PROBLEM REQUIREMENTS: Filter the material below so that only lines containing "print" remain.

EXCERPTED DATA:

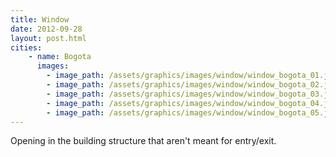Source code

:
 ```yaml
---
title: Window
date: 2012-09-28
layout: post.html
cities:
    - name: Bogota
      images:
        - image_path: /assets/graphics/images/window/window_bogota_01.jpg
        - image_path: /assets/graphics/images/window/window_bogota_02.jpg
        - image_path: /assets/graphics/images/window/window_bogota_03.jpg
        - image_path: /assets/graphics/images/window/window_bogota_04.jpg
        - image_path: /assets/graphics/images/window/window_bogota_05.jpg
---
```

Opening in the building structure that aren't meant for entry/exit.
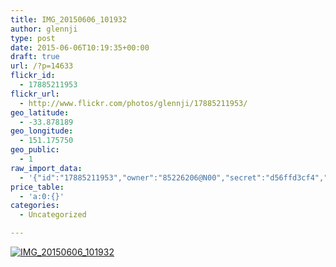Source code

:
 ```yaml
---
title: IMG_20150606_101932
author: glennji
type: post
date: 2015-06-06T10:19:35+00:00
draft: true
url: /?p=14633
flickr_id:
  - 17885211953
flickr_url:
  - http://www.flickr.com/photos/glennji/17885211953/
geo_latitude:
  - -33.878189
geo_longitude:
  - 151.175750
geo_public:
  - 1
raw_import_data:
  - '{"id":"17885211953","owner":"85226206@N00","secret":"d56ffd3cf4","server":"368","farm":1,"title":"IMG_20150606_101932","ispublic":0,"isfriend":0,"isfamily":0,"description":{"_content":""},"dateupload":"1433550053","lastupdate":"1433550060","datetaken":"2015-06-06 10:19:35","datetakengranularity":"0","datetakenunknown":"0","ownername":"glennji","tags":"","machine_tags":"","originalsecret":"4e041b6eba","originalformat":"jpg","latitude":"-33.878189","longitude":"151.175750","accuracy":"16","context":0,"place_id":"qRcYmO1QUrMZuclZ","woeid":"1094076","geo_is_family":0,"geo_is_friend":0,"geo_is_contact":0,"geo_is_public":0,"media":"photo","media_status":"ready","url_o":"https://farm1.staticflickr.com/368/17885211953_4e041b6eba_o.jpg","height_o":"4160","width_o":"3120"}'
price_table:
  - 'a:0:{}'
categories:
  - Uncategorized

---
```

<p class="flickr-image">
  <a href="http://www.flickr.com/photos/glennji/17885211953/" class="flickr-link"><img src="http://i0.wp.com/glennji.com/wp-content/uploads/2015/06/17885211953_4e041b6eba_o.jpg?fit=1024%2C1024" width="" height="" alt="IMG_20150606_101932" class="keyring-img" /></a>
</p>
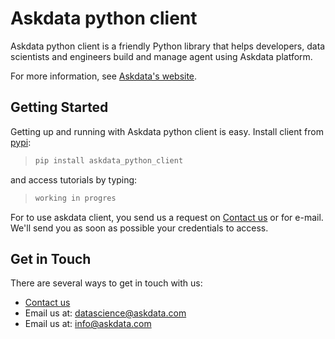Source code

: # Askdata python client

Askdata python client is a friendly Python library that helps developers, data scientists and engineers build and manage agent using Askdata platform. 

For more information, see [Askdata's website](https://askdata.com).

## Getting Started

Getting up and running with Askdata python client is easy. Install client from [pypi](https://pypi.org/project/...../):

>```sh
>pip install askdata_python_client
>```

and access tutorials by typing:

>```sh
>working in progres
>```
For to use askdata client, you send us a request on [Contact us](https://www.askdata.com/contact) or for e-mail.
We'll send you as soon as possible your credentials to access.

## Get in Touch
There are several ways to get in touch with us:

* [Contact us](https://www.askdata.com/contact)
* Email us at: datascience@askdata.com
* Email us at: info@askdata.com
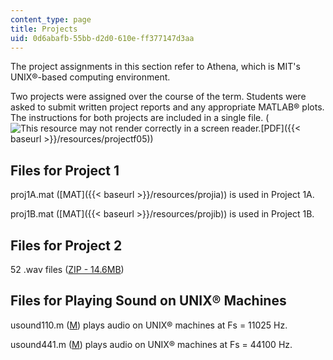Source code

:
 ```yaml
---
content_type: page
title: Projects
uid: 0d6abafb-55bb-d2d0-610e-ff377147d3aa
---
```


The project assignments in this section refer to Athena, which is MIT's UNIX®-based computing environment.

Two projects were assigned over the course of the term. Students were asked to submit written project reports and any appropriate MATLAB® plots. The instructions for both projects are included in a single file. (![This resource may not render correctly in a screen reader.](/images/inacessible.gif)[PDF]({{< baseurl >}}/resources/projectf05))

Files for Project 1
-------------------

proj1A.mat ([MAT]({{< baseurl >}}/resources/projia)) is used in Project 1A.

proj1B.mat ([MAT]({{< baseurl >}}/resources/projib)) is used in Project 1B.

Files for Project 2
-------------------

52 .wav files ([ZIP - 14.6MB](/ans7870/6/6.341/f05/projects/project2.zip))

Files for Playing Sound on UNIX® Machines
-----------------------------------------

usound110.m ([M](/courses/electrical-engineering-and-computer-science/6-341-discrete-time-signal-processing-fall-2005/projects/usound110.m)) plays audio on UNIX® machines at Fs = 11025 Hz.

usound441.m ([M](/courses/electrical-engineering-and-computer-science/6-341-discrete-time-signal-processing-fall-2005/projects/usound441.m)) plays audio on UNIX® machines at Fs = 44100 Hz.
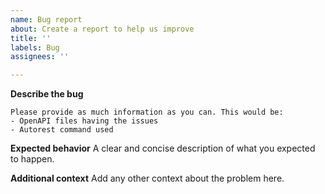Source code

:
 ```yaml
---
name: Bug report
about: Create a report to help us improve
title: ''
labels: Bug
assignees: ''

---
```


**Describe the bug**
```
Please provide as much information as you can. This would be: 
- OpenAPI files having the issues
- Autorest command used
```

**Expected behavior**
A clear and concise description of what you expected to happen.

**Additional context**
Add any other context about the problem here.
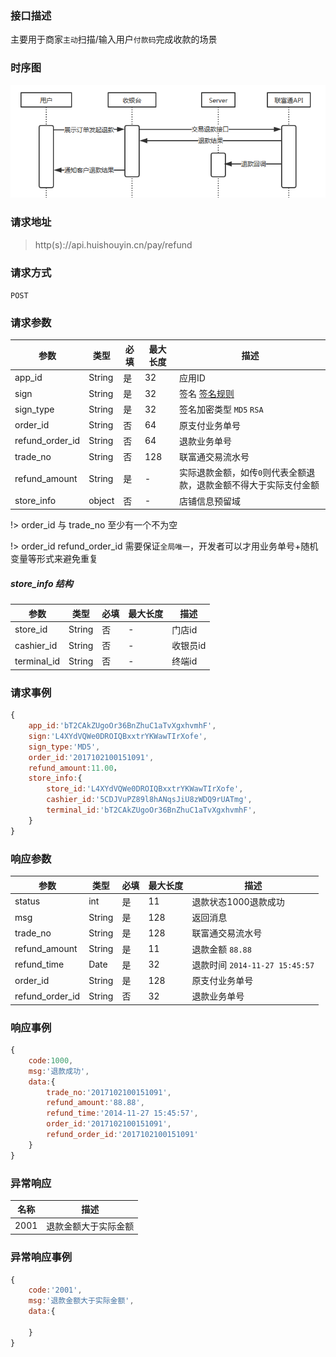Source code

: ### 接口描述
主要用于商家`主动`扫描/输入用户`付款码`完成收款的场景
### 时序图
![](api/media/refund.png)
### 请求地址
> http(s)://api.huishouyin.cn/pay/refund

### 请求方式
`POST`
### 请求参数
|参数|类型|必填|最大长度|描述|
|-----|-----|-----|-----|-----|
|app_id|String|是|32|应用ID|
|sign|String|是|32|签名 [签名规则](/main/sign)|
|sign_type|String|是|32|签名加密类型 `MD5` `RSA`|
|order_id|String|否|64|原支付业务单号|
|refund_order_id|String|否|64|退款业务单号|
|trade_no|String|否|128|联富通交易流水号|
|refund_amount|String|是| - |实际退款金额，如传`0`则代表全额退款，退款金额不得大于实际支付金额|
|store_info|object|否| - |店铺信息预留域|

!> order_id 与 trade_no 至少有一个不为空

!> order_id refund_order_id 需要保证`全局唯一`，开发者可以才用业务单号+随机变量等形式来避免重复

##### store_info 结构
|参数|类型|必填|最大长度|描述|
|-----|-----|-----|-----|-----|
|store_id|String|否| - |门店id|
|cashier_id|String|否| - |收银员id|
|terminal_id|String|否| - |终端id|
### 请求事例
```javascript
{
    app_id:'bT2CAkZUgoOr36BnZhuC1aTvXgxhvmhF',
    sign:'L4XYdVQWe0DROIQBxxtrYKWawTIrXofe',
    sign_type:'MD5',
    order_id:'2017102100151091',
    refund_amount:11.00，
    store_info:{
        store_id:'L4XYdVQWe0DROIQBxxtrYKWawTIrXofe',
        cashier_id:'5CDJVuPZ89l8hANqsJiU8zWDQ9rUATmg',
        terminal_id:'bT2CAkZUgoOr36BnZhuC1aTvXgxhvmhF',
    }
}
```
### 响应参数
|参数|类型|必填|最大长度|描述|
|-----|-----|-----|-----|-----|
|status|int|是|11|退款状态1000退款成功 |
|msg|String|是|128|返回消息|
|trade_no|String|是|128|联富通交易流水号|
|refund_amount|String|是|11|退款金额 `88.88`|
|refund_time|Date|是|32|退款时间 `2014-11-27 15:45:57`|
|order_id|String|是|128|原支付业务单号|
|refund_order_id|String|否|32|退款业务单号|
### 响应事例
```javascript
{
    code:1000,
    msg:'退款成功',
    data:{
        trade_no:'2017102100151091',
        refund_amount:'88.88',
        refund_time:'2014-11-27 15:45:57',
        order_id:'2017102100151091',
        refund_order_id:'2017102100151091'
    }
}
```
### 异常响应
|名称|描述|
|-----|-----|
|2001|退款金额大于实际金额|
### 异常响应事例
```javascript
{
    code:'2001',
    msg:'退款金额大于实际金额',
    data:{
        
    }
}
```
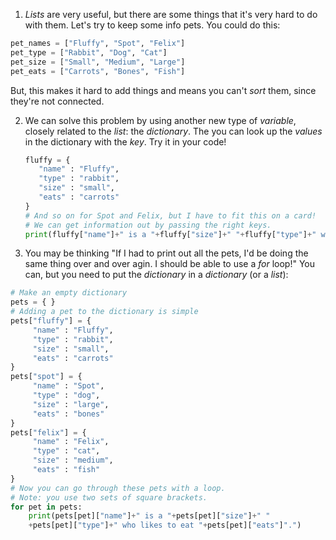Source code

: 1. *Lists* are very useful, but there are some things that it's very hard to do with them. Let's try to keep some info pets. You could do this:
```python
pet_names = ["Fluffy", "Spot", "Felix"]
pet_type = ["Rabbit", "Dog", "Cat"]
pet_size = ["Small", "Medium", "Large"]
pet_eats = ["Carrots", "Bones", "Fish"]
```
But, this makes it hard to add things and means you can't *sort* them, since they're not connected.

2. We can solve this problem by using another new type of *variable*, closely related to the *list*: the *dictionary*. The you can look up the *values* in the dictionary with the *key*. Try it in your code!
     ```python
    fluffy = {
        "name" : "Fluffy",
        "type" : "rabbit",
        "size" : "small",
        "eats" : "carrots"
    }
    # And so on for Spot and Felix, but I have to fit this on a card!
    # We can get information out by passing the right keys.
    print(fluffy["name"]+" is a "+fluffy["size"]+" "+fluffy["type"]+" who likes to eat "+fluffy["eats"]+".")
     ```

3. You may be thinking "If I had to print out all the pets, I'd be doing the same thing over and over agin. I should be able to use a *for* loop!" You can, but you need to put the *dictionary* in a *dictionary* (or a *list*):
```python
# Make an empty dictionary
pets = { }
# Adding a pet to the dictionary is simple
pets["fluffy"] = {
     "name" : "Fluffy",
     "type" : "rabbit",
     "size" : "small",
     "eats" : "carrots"
}
pets["spot"] = {
     "name" : "Spot",
     "type" : "dog",
     "size" : "large",
     "eats" : "bones"
}
pets["felix"] = {
     "name" : "Felix",
     "type" : "cat",
     "size" : "medium",
     "eats" : "fish"
}
# Now you can go through these pets with a loop.
# Note: you use two sets of square brackets.
for pet in pets:
    print(pets[pet]["name"]+" is a "+pets[pet]["size"]+" "
    +pets[pet]["type"]+" who likes to eat "+pets[pet]["eats"]".")    
 ```
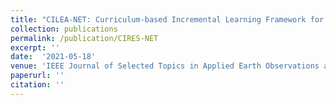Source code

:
 ```yaml
---
title: "CILEA-NET: Curriculum-based Incremental Learning Framework for Remote Sensing Image Classification"
collection: publications
permalink: /publication/CIRES-NET
excerpt: ''
date:  '2021-05-18'
venue: 'IEEE Journal of Selected Topics in Applied Earth Observations and Remote Sensing'
paperurl: '' 
citation: ''
---
```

RESPONSE:
    print(fluffy["name"]+" is a "+fluffy["size"]+" "+fluffy["type"]+" who likes to eat "+fluffy["eats"]+".")
3. You may be thinking "If I had to print out all the pets, I'd be doing the same thing over and over agin. I should be able to use a *for* loop!" You can, but you need to put the *dictionary* in a *dictionary* (or a *list*):
    print(pets[pet]["name"]+" is a "+pets[pet]["size"]+" "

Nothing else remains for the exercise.